At the entrance to the gallery where Kelly Mark’s recent works were on display, a video monitor showed the artist keeping watch, her gaze fixed approximately at eye level. She stares blankly for the most part, almost as if mimicking you staring at her. Her eyes sometimes become glassy with the strain of focusing for a sustained period. Despite her equanimity, you imagine a cinematic flickering of thoughts and memories passing over the empty screen of her gaze; then her eyes begin to flutter and roll up in her head as she fights off sleep. She regains her composure and the staring continues as before. Although it is the only video on offer, 33 Minute Stare, 1996, shares the subtlety, simplicity, and wit of Mark’s drawings and sculptures, and provides a neat analogy for the exhibit: the impulse to project emotion onto Mark’s visage is like the impulse to project interpretations onto her work, which playfully resists such earnest intervention.

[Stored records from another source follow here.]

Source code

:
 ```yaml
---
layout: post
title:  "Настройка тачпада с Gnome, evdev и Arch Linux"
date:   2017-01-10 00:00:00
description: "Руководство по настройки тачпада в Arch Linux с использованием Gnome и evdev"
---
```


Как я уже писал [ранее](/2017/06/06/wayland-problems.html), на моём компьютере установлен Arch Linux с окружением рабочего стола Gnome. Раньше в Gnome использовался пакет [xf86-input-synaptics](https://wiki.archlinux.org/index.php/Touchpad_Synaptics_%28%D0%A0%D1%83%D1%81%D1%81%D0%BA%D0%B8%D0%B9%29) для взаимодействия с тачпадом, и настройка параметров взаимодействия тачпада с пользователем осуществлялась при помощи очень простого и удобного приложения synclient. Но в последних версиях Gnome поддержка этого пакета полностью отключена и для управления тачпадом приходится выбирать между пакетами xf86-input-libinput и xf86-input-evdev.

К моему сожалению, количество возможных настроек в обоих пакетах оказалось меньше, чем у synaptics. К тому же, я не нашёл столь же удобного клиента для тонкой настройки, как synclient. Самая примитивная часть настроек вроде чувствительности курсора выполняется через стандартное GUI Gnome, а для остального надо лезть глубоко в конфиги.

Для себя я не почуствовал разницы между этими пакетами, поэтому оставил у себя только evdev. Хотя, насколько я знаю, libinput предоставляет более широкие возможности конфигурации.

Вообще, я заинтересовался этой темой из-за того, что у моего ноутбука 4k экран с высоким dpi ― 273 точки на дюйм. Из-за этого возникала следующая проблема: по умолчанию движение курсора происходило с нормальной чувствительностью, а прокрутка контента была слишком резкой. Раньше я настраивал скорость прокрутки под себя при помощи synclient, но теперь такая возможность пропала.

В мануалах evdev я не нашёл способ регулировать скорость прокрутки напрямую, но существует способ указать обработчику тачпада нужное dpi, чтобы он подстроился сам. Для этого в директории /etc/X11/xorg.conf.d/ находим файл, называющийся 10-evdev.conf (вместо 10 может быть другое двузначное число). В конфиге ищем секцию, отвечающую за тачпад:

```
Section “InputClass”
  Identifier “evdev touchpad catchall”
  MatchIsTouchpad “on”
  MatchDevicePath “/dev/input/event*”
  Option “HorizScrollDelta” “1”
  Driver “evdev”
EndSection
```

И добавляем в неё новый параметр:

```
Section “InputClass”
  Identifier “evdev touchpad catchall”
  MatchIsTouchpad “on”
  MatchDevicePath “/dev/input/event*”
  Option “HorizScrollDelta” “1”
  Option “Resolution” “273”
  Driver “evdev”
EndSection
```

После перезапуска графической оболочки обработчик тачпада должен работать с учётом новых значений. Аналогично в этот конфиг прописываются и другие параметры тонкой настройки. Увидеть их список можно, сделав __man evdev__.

The artist’s wry sense of humor is notable in works like three drawings entitled Mirado Classic, Venus Velvet, and Dixon, all 1997, in which graphite scribblings condense into near-identical circles in the center of each work. The dense marks distress the paper, causing it to shimmer and bend, suggesting a latent three—dimensionality, while the titles—the brand names of pencils—make the gray blobs sound like Hollywood starlets. One’s initial strategy is to search out subtle differences in the works, but such bland empiricism overlooks the flirtatiousness of the mark—making: the giddy squiggles, the sensual swell and pucker of the paper. Like some of her Minimalist predecessors, Mark frequently employs repetition or serial imagery, but her quotidian references and comic twists flag her sensibility as distinctly ’90s. In 25 Hundred, 1997, that number of letter-size papers has been crumpled and stuck in a slatted wood construction that resembles an Agnes Martin grid writ in three dimensions, or a huge spice rack. Variations in the papers’ hues emerge after staring (bringing the realization that the video was also a kind of suggestion): pinky white, bluish white, white with sepia undertones. But 25 Hundred is also a monument to compulsiveness.

Conceptualism, too, gets tweaked here, in Object Carried for One Year, March 20, 1996–March 20, 1997. The worn aluminum bar, bearing just-visible nicks and other traces of handling, has been inscribed with its title and the time, 10 A.M., beneath each date, and placed in a Plexiglas case for exhibition. Although curator Christina Ritchie vouches in her brochure essay that Mark did indeed carry the object “in the back pocket of her jeans for a year,” there isn't the zeal of Linda Montano’s extended “Art/ Life” performances, for example; the work is laborious but unfettered. In this sense, Object Carried for One Year more closely resembles Micah Lexier’s sprawling series of works under the rubric “A Minute of My Time,” including a custom-minted coin and acid etchings on stainless steel that each represent a single moment’s effort.

Sure enough, much of the critical buzz around Mark’s work is dusted with speculation as to the meanings and intentions behind her compulsive gestures. But the work sharpened my awareness of the limits and pitfalls of interpretation, throwing into relief the risks of readings that close off as much as they open up. How and why is it, the underdetermined facades of the works call into question, that we are so quick to attach meanings (for example, as one critic has postulated, the absurdity of manual labor in a technologically driven society) on evidence that may be a bit too flimsy to support them? Mark’s exhibit offered us a self-conscious exercise in looking that began with her own.